• _ACTION ITEM_:
Up to and including the line that holds "# Stability Analysis", print the data exactly from its first line; do not print the pictures.

• _STORED DATA_:

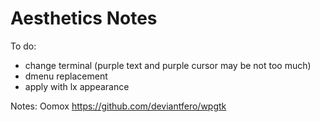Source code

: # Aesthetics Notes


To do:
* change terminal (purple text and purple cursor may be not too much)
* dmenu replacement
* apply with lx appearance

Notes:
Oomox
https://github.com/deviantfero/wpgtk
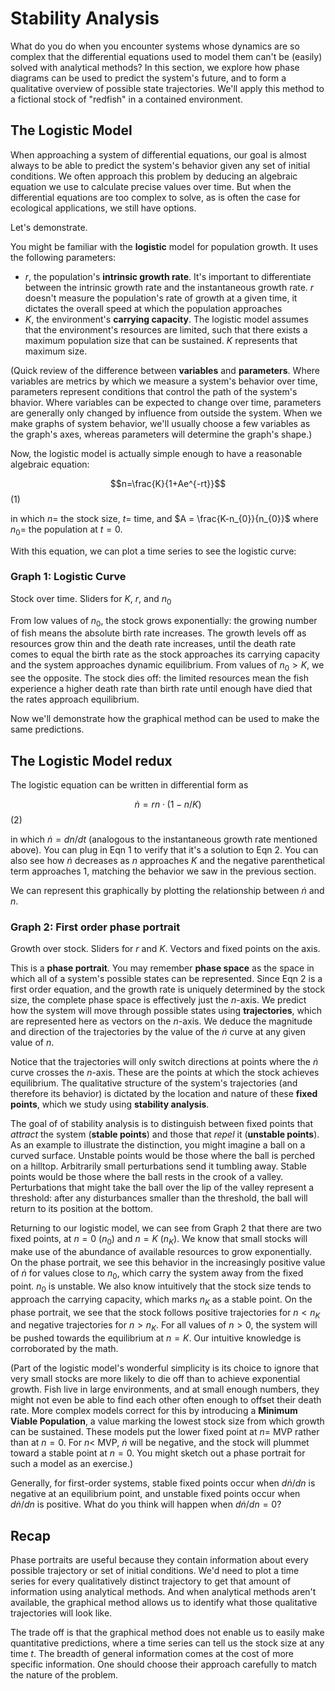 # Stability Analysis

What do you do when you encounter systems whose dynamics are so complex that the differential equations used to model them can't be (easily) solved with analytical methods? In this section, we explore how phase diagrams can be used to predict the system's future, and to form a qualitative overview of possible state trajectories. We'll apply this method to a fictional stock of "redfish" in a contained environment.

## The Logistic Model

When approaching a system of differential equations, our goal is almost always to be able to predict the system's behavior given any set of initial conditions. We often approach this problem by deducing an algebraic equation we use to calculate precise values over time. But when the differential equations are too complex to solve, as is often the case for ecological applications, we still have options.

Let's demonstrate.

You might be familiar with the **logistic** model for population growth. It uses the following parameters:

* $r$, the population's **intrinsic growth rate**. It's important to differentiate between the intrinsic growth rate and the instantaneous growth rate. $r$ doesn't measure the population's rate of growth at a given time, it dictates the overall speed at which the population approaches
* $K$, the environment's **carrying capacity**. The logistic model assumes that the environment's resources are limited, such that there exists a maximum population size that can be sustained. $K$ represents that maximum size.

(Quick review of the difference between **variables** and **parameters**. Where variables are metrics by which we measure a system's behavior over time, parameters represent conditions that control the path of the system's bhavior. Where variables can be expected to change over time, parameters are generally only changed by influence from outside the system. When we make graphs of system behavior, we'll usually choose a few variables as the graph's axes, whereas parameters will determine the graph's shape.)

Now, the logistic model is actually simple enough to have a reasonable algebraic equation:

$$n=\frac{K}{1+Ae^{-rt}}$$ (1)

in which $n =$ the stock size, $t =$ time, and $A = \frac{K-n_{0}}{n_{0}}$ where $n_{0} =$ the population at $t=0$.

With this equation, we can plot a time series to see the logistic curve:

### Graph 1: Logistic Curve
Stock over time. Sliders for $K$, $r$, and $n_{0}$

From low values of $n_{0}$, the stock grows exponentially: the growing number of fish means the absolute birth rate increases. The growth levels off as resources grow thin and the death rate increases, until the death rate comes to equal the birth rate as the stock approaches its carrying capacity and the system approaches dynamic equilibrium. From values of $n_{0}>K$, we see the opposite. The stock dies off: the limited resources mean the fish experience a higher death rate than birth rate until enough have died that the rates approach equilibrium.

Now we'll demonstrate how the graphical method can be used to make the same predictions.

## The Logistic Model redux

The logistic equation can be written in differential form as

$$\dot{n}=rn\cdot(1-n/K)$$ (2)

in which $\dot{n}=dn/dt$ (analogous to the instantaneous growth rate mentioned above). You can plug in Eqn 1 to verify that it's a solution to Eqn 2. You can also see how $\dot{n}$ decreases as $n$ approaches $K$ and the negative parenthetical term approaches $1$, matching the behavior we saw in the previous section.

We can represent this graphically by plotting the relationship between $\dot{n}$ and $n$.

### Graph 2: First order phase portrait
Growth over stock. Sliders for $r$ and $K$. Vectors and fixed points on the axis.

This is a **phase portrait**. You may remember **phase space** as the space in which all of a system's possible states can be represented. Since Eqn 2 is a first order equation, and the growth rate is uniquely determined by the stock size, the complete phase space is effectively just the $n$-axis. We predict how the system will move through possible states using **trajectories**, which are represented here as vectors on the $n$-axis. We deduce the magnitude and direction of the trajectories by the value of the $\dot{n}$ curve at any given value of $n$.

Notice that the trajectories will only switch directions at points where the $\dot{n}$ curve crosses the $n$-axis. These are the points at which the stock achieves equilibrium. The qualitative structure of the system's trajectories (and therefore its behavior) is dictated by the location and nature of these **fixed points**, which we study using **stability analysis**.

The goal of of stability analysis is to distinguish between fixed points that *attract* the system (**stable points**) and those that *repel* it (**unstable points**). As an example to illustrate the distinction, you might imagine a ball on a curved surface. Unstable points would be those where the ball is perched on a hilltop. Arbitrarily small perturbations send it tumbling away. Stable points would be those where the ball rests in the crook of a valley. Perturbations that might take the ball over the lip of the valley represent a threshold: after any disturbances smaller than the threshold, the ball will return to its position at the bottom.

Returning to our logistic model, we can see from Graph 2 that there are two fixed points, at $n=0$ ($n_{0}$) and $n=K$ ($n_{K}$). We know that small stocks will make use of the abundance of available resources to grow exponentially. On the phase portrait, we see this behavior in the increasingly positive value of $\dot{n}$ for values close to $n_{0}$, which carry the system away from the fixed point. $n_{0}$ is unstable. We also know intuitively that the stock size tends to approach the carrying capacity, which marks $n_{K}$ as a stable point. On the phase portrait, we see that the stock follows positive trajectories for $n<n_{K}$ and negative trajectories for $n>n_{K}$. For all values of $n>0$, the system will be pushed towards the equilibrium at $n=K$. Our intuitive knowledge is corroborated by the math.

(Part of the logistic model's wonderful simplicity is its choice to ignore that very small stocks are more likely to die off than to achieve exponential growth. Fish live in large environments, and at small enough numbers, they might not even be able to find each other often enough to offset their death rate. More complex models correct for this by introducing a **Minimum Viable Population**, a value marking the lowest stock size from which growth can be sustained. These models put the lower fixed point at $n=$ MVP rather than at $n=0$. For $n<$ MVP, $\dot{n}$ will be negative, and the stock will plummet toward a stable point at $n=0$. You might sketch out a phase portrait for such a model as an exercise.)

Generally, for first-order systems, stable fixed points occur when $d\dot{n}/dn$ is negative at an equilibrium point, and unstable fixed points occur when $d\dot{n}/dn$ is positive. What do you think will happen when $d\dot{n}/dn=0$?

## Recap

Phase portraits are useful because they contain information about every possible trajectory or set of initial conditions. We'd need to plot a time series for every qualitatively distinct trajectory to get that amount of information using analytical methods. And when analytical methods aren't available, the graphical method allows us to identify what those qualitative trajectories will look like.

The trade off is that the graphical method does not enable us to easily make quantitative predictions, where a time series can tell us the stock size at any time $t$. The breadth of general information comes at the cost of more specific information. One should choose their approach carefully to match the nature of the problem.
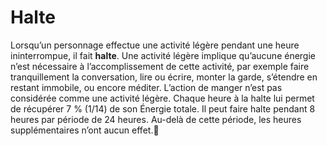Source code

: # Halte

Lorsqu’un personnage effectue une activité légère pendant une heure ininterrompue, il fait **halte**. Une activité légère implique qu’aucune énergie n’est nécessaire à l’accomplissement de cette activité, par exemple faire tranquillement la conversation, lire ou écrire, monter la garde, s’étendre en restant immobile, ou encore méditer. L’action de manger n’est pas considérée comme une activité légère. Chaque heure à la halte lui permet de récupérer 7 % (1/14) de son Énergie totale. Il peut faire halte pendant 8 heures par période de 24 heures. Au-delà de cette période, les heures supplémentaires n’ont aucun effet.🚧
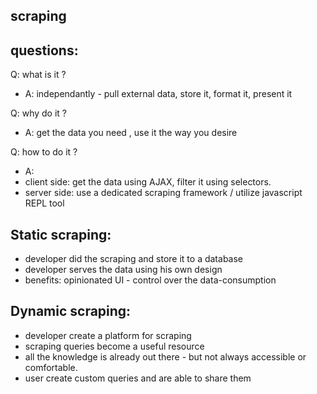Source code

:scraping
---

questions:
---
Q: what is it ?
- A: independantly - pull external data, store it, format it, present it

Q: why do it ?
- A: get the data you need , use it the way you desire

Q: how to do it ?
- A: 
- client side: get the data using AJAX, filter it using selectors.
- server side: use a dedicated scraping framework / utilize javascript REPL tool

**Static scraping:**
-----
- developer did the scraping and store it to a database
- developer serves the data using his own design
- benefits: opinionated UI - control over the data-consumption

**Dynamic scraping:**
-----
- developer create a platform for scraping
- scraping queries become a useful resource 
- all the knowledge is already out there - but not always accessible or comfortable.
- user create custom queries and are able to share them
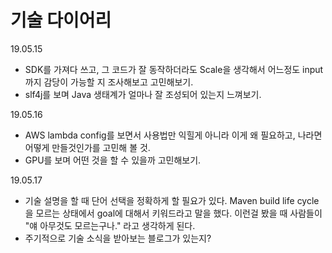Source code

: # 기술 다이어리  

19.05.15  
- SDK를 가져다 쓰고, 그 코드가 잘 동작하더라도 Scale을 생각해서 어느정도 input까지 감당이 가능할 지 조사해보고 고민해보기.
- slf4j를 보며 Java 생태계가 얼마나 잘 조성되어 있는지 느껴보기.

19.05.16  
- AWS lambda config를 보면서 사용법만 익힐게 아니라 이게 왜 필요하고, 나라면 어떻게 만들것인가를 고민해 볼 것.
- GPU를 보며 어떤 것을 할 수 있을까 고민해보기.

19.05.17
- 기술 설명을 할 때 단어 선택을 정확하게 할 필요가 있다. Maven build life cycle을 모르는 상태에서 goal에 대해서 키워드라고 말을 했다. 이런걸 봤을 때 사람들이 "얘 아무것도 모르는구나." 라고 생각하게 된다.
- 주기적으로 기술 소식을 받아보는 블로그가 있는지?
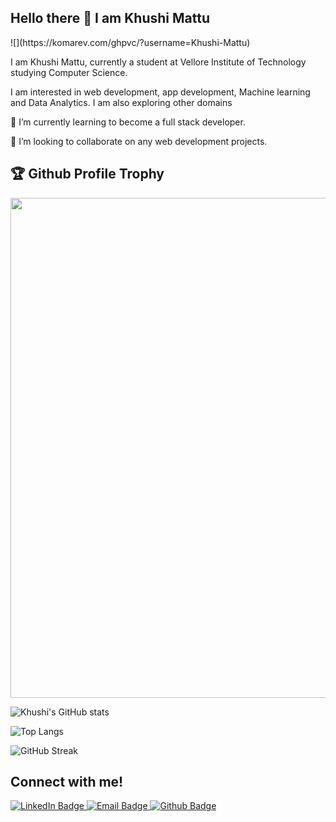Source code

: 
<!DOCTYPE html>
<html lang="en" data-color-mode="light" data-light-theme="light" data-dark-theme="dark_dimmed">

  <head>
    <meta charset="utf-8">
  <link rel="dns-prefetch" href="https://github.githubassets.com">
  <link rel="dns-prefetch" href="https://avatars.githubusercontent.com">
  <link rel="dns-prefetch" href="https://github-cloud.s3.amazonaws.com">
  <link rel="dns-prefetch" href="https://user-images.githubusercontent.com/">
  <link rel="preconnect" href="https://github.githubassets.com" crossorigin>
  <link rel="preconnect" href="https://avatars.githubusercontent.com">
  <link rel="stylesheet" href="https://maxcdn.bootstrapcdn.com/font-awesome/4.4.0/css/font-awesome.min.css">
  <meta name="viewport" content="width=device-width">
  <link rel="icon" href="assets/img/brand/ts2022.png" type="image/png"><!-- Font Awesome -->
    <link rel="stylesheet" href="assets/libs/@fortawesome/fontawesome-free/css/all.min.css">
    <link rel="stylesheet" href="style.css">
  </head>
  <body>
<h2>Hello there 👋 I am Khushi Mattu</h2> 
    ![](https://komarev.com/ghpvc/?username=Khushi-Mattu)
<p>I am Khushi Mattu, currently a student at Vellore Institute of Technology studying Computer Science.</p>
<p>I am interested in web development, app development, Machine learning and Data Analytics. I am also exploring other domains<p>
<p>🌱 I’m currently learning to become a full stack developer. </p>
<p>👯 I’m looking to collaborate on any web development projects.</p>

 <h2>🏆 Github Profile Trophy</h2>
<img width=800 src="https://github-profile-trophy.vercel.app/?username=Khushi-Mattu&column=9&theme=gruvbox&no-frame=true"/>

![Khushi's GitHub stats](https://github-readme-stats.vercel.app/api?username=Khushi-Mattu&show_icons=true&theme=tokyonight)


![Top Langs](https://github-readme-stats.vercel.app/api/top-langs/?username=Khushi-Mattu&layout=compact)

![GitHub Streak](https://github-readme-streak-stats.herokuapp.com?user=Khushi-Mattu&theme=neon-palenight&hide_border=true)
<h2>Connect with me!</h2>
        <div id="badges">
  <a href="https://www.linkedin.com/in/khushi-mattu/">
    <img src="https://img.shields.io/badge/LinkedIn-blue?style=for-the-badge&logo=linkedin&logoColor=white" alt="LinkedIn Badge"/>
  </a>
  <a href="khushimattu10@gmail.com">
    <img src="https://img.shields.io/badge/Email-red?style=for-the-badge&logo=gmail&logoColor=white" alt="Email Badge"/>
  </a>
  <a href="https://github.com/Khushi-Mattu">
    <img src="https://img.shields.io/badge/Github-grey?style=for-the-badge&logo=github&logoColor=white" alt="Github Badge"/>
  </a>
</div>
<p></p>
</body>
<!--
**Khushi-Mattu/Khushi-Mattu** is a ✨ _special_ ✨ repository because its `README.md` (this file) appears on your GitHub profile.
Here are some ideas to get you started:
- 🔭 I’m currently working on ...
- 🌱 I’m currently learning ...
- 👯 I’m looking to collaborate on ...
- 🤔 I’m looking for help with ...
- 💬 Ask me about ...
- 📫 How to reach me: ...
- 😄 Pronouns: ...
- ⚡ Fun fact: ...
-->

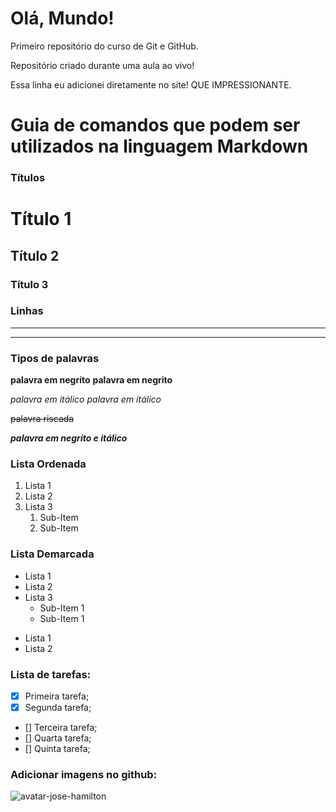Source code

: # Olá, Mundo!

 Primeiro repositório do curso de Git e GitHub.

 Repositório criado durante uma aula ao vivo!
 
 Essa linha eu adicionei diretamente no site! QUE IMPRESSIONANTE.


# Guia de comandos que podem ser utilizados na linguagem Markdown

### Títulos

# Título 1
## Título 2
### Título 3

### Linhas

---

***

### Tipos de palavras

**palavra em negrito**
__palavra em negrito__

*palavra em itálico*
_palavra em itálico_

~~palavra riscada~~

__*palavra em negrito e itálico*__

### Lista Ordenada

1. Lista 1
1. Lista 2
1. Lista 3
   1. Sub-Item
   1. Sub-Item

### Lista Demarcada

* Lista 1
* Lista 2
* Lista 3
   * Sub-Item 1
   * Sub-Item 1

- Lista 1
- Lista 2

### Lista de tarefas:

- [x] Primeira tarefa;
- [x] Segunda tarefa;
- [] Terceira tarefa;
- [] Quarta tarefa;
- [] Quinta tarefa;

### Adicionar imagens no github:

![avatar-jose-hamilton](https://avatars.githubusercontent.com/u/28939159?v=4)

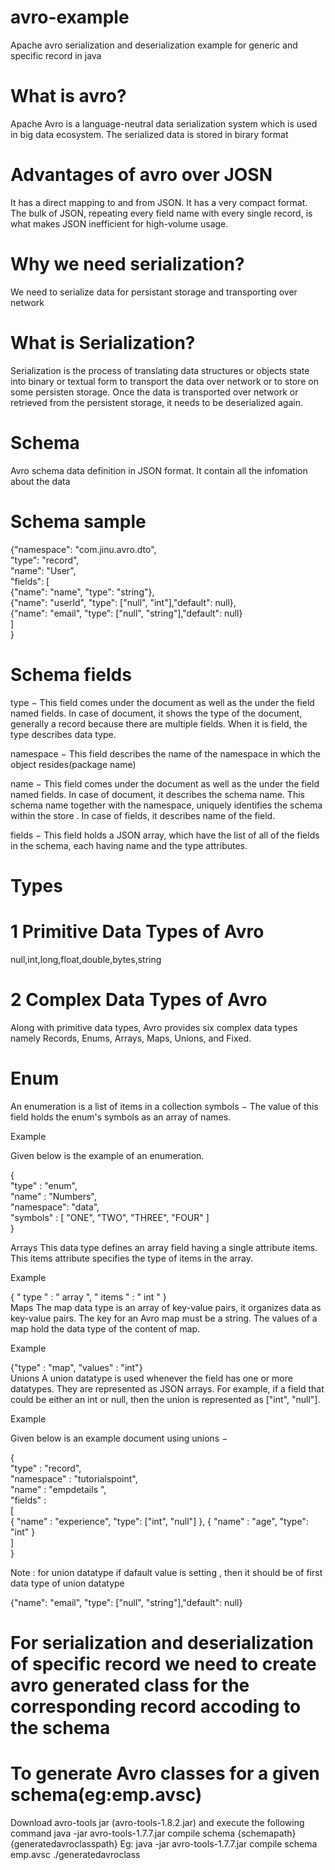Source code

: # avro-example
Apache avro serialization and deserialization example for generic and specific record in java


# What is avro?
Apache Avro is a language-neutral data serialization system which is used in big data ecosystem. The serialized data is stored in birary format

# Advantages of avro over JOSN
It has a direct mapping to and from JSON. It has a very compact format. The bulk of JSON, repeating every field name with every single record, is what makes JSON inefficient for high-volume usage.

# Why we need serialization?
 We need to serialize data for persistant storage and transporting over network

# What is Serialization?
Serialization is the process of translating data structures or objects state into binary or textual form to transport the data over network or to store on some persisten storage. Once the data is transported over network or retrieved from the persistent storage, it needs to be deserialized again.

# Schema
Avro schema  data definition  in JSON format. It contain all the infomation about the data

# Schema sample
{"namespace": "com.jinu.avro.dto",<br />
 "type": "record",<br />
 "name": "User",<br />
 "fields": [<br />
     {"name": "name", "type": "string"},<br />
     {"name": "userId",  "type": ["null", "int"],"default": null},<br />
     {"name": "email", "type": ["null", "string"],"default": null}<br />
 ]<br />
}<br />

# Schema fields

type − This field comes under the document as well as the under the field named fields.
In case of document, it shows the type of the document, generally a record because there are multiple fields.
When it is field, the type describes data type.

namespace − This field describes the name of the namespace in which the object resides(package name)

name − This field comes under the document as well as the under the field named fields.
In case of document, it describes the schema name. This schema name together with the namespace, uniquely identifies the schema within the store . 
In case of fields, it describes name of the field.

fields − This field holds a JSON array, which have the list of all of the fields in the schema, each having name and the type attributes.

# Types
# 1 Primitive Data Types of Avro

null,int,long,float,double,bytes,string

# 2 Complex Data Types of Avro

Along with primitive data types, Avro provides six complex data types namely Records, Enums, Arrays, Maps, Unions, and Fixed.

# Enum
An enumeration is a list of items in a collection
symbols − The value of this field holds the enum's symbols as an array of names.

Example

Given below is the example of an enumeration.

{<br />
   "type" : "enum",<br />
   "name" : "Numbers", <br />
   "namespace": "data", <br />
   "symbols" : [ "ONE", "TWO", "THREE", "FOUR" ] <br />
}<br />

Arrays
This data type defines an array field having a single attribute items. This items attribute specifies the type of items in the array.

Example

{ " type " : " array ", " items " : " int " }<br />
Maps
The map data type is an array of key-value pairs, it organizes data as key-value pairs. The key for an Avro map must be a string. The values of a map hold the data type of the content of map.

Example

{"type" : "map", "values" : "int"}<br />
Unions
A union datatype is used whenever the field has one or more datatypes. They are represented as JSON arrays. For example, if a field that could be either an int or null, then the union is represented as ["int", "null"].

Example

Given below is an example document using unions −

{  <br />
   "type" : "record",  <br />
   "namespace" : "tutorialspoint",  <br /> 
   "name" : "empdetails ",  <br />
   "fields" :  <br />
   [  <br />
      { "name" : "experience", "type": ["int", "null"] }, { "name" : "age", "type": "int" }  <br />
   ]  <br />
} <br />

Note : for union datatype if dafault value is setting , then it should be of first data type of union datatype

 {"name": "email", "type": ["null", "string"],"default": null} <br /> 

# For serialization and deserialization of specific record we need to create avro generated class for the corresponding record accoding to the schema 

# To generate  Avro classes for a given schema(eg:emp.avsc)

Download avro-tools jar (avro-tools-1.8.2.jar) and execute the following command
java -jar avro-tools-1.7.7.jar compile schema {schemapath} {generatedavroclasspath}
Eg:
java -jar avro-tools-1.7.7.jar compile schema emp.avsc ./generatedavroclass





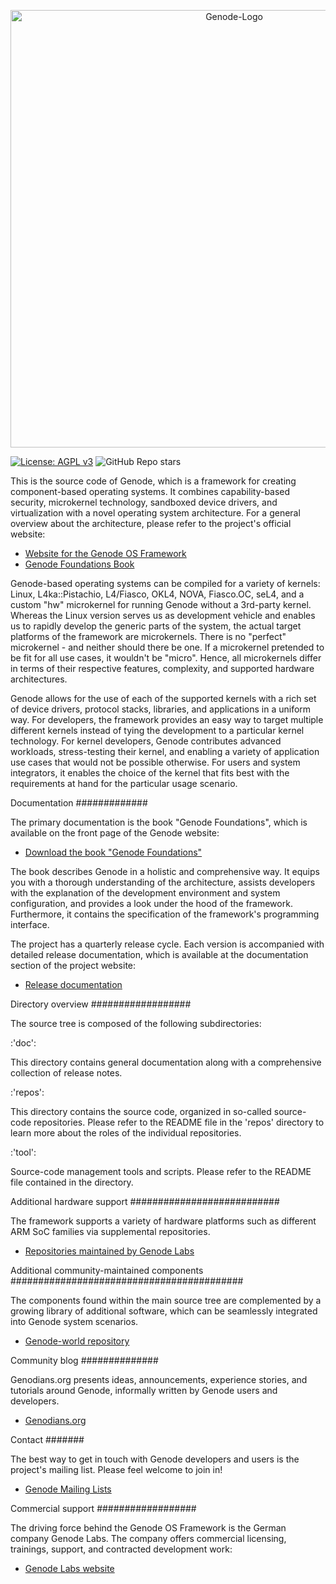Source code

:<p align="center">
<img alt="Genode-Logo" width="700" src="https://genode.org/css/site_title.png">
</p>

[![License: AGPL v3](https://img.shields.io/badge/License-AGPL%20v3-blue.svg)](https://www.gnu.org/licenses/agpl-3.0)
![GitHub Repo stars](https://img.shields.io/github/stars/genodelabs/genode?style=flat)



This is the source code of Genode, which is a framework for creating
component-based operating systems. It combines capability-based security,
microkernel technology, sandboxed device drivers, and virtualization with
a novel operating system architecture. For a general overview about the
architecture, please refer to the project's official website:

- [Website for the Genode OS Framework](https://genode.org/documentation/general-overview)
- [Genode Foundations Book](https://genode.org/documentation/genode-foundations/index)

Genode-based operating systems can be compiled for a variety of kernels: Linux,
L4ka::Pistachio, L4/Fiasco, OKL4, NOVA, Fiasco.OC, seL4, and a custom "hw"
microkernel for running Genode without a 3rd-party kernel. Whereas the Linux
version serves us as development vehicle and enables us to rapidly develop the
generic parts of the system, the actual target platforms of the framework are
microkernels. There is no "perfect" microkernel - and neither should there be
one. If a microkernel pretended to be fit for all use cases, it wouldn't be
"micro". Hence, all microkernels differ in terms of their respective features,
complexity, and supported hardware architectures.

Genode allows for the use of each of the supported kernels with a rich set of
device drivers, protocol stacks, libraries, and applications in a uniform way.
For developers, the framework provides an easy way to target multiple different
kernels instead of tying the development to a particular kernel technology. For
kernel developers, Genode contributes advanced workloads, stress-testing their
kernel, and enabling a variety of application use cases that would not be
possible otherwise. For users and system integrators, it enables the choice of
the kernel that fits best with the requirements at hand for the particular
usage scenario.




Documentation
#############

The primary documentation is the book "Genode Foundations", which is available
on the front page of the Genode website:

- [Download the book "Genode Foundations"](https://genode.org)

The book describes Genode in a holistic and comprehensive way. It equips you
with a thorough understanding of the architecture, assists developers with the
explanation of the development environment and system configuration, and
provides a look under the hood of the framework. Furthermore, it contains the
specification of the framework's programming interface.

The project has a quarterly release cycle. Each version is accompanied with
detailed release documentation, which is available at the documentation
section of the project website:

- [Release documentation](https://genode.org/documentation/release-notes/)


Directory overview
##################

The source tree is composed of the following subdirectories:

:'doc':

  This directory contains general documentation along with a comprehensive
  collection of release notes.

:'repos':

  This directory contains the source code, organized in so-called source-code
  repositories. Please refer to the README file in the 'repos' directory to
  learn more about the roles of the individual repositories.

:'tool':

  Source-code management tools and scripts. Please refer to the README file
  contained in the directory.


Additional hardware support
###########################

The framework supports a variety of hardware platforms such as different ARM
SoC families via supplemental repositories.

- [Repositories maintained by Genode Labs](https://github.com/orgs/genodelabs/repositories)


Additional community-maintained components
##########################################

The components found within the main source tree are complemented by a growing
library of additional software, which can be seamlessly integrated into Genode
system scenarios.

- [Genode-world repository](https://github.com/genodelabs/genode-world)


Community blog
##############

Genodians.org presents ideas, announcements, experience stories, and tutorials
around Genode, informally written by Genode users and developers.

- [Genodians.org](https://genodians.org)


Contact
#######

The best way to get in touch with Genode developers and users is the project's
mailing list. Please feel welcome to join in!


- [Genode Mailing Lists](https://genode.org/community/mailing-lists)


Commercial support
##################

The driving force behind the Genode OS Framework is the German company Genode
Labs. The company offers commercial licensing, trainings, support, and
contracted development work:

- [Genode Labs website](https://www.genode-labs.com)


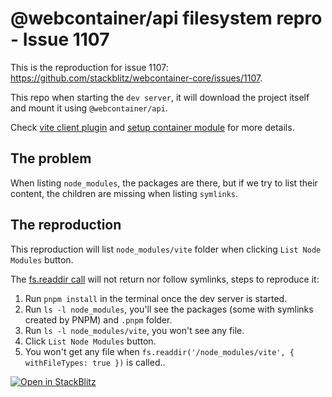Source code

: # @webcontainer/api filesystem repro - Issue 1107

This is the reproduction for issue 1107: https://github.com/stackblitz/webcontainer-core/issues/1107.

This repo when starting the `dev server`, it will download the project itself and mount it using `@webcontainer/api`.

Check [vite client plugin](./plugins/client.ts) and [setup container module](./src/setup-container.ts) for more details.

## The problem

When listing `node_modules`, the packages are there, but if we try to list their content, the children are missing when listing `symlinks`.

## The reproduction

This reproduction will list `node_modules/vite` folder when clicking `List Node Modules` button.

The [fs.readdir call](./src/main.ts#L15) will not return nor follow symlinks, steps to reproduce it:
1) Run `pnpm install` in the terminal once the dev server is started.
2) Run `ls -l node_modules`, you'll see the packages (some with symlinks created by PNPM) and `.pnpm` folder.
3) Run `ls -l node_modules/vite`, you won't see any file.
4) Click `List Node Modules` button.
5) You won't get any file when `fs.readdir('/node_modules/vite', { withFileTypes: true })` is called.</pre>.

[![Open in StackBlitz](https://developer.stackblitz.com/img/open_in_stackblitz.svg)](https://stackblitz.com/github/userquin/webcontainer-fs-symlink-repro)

• _RESULT_:
Source code

: # Aesthetics Notes


To do:
* change terminal (purple text and purple cursor may be not too much)
* dmenu replacement
* apply with lx appearance

Notes:
Oomox
https://github.com/deviantfero/wpgtk
 # Stability Analysis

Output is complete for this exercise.